> _GOAL OF THE EXERCISE_: Below are some entries. Count the lines where "signé" appears and state only that number.

(Stored data entries)

• • •

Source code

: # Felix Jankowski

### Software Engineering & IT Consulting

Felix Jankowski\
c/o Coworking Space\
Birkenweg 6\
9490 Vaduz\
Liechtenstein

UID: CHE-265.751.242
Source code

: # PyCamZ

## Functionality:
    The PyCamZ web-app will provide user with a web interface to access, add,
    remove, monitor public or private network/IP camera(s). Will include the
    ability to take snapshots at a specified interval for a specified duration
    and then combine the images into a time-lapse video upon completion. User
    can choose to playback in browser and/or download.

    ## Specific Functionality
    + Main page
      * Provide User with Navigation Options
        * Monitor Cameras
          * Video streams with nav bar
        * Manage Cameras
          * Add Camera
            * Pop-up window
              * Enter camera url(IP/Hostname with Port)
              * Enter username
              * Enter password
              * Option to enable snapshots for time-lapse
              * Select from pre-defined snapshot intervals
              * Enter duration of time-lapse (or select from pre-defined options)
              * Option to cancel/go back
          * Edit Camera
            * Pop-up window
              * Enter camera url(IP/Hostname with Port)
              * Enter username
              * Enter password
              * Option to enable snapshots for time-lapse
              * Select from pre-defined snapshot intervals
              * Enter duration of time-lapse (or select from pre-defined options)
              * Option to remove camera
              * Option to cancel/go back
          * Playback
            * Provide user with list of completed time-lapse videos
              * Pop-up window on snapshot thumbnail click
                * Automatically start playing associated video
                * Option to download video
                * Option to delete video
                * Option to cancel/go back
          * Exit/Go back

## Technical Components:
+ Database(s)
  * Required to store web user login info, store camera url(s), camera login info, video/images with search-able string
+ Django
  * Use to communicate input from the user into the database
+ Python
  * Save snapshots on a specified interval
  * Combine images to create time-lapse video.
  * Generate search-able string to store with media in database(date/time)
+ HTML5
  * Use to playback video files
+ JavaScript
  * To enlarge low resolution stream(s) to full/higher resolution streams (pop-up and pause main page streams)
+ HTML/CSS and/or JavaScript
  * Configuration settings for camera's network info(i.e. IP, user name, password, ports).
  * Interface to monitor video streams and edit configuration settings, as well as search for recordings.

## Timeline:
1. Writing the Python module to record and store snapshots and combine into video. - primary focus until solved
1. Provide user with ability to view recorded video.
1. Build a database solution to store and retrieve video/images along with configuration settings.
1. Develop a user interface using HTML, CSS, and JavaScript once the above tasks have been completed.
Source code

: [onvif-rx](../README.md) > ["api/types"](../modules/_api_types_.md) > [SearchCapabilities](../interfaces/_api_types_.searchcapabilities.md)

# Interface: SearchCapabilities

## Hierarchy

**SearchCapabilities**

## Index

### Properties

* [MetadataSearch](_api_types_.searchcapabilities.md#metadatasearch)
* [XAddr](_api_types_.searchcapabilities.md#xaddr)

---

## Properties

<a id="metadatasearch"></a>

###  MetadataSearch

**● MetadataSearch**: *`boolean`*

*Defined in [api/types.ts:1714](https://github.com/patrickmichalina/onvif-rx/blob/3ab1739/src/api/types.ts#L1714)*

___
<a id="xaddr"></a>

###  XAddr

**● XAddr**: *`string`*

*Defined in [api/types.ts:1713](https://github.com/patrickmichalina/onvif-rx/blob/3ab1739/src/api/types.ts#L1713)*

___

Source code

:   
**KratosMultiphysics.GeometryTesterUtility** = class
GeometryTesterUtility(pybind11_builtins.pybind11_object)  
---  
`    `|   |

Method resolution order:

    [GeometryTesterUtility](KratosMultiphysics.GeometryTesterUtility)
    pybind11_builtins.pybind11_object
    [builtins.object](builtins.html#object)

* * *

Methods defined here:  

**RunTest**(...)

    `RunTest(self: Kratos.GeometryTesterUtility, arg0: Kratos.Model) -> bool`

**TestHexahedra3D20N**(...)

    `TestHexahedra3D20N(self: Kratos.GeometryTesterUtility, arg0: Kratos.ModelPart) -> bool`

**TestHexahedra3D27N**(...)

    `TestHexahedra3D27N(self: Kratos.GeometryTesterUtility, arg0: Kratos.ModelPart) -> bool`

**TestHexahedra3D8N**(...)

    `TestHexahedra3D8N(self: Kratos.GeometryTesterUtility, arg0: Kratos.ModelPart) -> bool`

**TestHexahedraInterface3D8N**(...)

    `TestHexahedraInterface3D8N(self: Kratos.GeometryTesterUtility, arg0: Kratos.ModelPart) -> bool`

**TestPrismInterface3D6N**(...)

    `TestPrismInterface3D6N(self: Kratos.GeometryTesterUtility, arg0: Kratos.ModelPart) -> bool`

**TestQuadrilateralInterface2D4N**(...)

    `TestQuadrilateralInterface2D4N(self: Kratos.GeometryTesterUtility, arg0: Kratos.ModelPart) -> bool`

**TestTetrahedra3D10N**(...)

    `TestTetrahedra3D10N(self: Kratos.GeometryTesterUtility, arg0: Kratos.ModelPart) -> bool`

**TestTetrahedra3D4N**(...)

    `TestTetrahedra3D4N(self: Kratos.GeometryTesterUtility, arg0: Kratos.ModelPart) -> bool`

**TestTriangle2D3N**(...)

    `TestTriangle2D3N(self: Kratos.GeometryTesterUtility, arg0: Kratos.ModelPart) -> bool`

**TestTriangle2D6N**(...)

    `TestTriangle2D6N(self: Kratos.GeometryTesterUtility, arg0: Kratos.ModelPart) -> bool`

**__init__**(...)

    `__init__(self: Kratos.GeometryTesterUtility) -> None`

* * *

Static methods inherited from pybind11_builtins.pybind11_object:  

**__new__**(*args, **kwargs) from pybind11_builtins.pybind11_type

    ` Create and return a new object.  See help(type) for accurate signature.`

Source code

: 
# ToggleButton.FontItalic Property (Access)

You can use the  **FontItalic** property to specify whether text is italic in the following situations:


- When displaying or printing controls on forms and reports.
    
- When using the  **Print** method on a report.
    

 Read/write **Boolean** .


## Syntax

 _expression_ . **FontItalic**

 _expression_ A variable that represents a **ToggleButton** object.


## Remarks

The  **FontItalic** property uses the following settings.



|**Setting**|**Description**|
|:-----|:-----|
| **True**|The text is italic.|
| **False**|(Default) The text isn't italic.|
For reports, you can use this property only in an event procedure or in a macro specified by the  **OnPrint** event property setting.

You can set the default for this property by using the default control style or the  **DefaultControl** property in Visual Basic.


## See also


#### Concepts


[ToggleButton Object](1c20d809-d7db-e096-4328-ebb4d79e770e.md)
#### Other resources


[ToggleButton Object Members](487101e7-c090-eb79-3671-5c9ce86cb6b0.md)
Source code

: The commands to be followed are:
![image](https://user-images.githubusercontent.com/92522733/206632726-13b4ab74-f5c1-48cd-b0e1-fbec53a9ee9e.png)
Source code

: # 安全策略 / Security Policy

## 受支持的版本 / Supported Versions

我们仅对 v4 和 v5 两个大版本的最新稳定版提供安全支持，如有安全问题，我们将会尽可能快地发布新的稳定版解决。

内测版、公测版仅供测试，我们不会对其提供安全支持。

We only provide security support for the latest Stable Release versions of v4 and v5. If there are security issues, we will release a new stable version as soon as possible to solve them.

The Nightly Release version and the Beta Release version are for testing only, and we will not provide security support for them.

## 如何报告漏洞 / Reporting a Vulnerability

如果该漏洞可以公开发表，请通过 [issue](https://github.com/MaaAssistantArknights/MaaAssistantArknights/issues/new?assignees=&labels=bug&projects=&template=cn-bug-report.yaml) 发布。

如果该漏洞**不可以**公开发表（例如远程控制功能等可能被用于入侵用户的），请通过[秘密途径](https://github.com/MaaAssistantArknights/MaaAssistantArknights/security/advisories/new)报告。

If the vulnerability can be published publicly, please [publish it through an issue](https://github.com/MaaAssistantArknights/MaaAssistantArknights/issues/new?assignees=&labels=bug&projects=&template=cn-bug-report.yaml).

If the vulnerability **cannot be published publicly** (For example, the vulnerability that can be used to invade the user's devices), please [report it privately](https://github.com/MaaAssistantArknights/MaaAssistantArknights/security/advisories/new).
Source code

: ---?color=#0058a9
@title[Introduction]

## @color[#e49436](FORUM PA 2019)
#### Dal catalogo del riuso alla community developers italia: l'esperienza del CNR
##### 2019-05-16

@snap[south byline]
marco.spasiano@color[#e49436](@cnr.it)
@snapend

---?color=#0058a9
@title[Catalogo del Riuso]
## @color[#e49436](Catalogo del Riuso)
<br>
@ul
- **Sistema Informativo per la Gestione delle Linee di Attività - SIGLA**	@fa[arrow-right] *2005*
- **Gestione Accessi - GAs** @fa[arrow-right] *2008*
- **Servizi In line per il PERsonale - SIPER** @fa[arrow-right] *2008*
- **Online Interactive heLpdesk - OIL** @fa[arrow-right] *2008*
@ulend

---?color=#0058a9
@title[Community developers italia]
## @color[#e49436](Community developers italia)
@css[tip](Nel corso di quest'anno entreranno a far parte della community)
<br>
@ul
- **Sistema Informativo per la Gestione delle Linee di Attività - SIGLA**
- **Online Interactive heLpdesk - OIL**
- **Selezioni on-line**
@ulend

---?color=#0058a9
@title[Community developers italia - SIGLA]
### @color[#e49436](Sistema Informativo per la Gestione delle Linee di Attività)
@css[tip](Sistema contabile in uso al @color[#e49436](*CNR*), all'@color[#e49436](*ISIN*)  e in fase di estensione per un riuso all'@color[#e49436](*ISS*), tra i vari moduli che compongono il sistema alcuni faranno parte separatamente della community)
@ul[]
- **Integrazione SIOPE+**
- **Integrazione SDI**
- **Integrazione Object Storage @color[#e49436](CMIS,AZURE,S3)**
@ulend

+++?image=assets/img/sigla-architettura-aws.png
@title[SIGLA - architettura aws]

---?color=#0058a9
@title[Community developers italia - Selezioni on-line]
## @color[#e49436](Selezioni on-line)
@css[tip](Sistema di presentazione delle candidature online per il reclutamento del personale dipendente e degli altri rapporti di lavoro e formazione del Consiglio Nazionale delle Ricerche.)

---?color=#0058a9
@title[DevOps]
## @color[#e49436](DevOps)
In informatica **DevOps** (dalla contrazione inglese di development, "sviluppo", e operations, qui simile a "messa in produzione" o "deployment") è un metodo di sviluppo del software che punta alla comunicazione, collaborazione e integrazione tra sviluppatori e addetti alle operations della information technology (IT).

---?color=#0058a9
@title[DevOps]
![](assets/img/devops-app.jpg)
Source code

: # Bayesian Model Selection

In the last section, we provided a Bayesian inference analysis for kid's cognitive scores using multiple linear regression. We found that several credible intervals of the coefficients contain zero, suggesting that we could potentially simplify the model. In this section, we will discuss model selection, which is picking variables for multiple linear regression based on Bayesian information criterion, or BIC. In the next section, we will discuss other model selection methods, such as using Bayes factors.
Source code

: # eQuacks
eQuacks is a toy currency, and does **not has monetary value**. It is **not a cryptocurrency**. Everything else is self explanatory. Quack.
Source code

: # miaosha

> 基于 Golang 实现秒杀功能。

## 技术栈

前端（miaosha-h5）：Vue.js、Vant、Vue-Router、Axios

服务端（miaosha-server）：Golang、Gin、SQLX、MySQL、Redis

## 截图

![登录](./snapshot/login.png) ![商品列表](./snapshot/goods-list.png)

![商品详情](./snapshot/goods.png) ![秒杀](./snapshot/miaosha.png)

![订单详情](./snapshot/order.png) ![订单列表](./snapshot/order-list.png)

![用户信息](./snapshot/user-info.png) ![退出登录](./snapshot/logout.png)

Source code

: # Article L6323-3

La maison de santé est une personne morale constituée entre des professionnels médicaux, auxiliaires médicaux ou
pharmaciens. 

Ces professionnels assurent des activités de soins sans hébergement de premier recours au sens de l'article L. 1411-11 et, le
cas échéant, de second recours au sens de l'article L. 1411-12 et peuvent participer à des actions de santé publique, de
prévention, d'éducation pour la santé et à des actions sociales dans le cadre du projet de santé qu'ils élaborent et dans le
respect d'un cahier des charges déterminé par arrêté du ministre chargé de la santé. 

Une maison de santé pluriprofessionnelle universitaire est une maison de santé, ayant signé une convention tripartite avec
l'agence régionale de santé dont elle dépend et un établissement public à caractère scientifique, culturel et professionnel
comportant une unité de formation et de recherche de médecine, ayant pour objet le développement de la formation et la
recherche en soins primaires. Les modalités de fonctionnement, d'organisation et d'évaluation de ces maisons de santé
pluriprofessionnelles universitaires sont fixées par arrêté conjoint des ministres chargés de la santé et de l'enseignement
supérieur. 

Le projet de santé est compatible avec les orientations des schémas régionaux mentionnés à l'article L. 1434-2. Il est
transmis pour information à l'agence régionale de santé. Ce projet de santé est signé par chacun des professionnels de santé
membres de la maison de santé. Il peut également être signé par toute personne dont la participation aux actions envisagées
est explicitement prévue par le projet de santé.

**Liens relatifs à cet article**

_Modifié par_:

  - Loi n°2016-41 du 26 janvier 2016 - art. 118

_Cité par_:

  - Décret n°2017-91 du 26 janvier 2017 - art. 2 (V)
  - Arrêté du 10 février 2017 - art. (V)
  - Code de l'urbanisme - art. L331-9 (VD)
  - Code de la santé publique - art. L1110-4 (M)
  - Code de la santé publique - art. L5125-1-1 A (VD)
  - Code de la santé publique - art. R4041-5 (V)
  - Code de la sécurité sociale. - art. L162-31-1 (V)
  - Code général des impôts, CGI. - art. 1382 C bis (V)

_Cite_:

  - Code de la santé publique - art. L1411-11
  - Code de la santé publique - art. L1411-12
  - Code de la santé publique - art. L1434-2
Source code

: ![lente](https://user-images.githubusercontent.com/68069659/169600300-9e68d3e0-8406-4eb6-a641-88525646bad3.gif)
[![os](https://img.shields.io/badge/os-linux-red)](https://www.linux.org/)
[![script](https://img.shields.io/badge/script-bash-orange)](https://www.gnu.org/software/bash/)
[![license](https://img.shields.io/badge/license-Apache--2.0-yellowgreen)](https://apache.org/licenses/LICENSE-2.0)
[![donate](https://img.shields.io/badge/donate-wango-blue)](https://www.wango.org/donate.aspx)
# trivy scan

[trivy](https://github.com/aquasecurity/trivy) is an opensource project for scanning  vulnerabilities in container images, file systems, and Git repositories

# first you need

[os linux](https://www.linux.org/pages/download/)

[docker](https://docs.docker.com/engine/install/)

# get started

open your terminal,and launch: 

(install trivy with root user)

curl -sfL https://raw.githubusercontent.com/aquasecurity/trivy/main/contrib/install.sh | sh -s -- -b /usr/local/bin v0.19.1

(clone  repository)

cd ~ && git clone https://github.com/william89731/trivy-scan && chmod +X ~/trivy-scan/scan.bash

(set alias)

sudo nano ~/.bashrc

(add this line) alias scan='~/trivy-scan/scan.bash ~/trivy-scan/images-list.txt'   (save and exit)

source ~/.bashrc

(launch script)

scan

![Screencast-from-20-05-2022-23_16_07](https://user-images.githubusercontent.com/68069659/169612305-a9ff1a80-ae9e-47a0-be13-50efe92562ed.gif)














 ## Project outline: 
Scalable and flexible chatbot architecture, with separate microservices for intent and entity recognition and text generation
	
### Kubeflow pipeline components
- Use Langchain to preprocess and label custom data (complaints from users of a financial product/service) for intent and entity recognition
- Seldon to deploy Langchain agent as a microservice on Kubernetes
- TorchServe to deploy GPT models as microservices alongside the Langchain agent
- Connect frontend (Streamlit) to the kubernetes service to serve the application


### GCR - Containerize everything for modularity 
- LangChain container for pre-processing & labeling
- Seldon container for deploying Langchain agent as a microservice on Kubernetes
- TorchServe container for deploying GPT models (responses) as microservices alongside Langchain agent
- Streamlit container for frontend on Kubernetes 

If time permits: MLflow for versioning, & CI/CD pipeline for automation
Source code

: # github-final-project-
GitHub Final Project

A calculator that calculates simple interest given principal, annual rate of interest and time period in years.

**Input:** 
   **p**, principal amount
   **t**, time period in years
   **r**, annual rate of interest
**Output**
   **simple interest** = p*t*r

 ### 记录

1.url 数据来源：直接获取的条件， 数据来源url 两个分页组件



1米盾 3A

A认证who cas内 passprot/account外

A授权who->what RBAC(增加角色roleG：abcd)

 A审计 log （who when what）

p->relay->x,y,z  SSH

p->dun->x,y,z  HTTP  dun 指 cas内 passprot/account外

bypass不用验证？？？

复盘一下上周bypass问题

• • •

> _RESPONSE BOX_: 3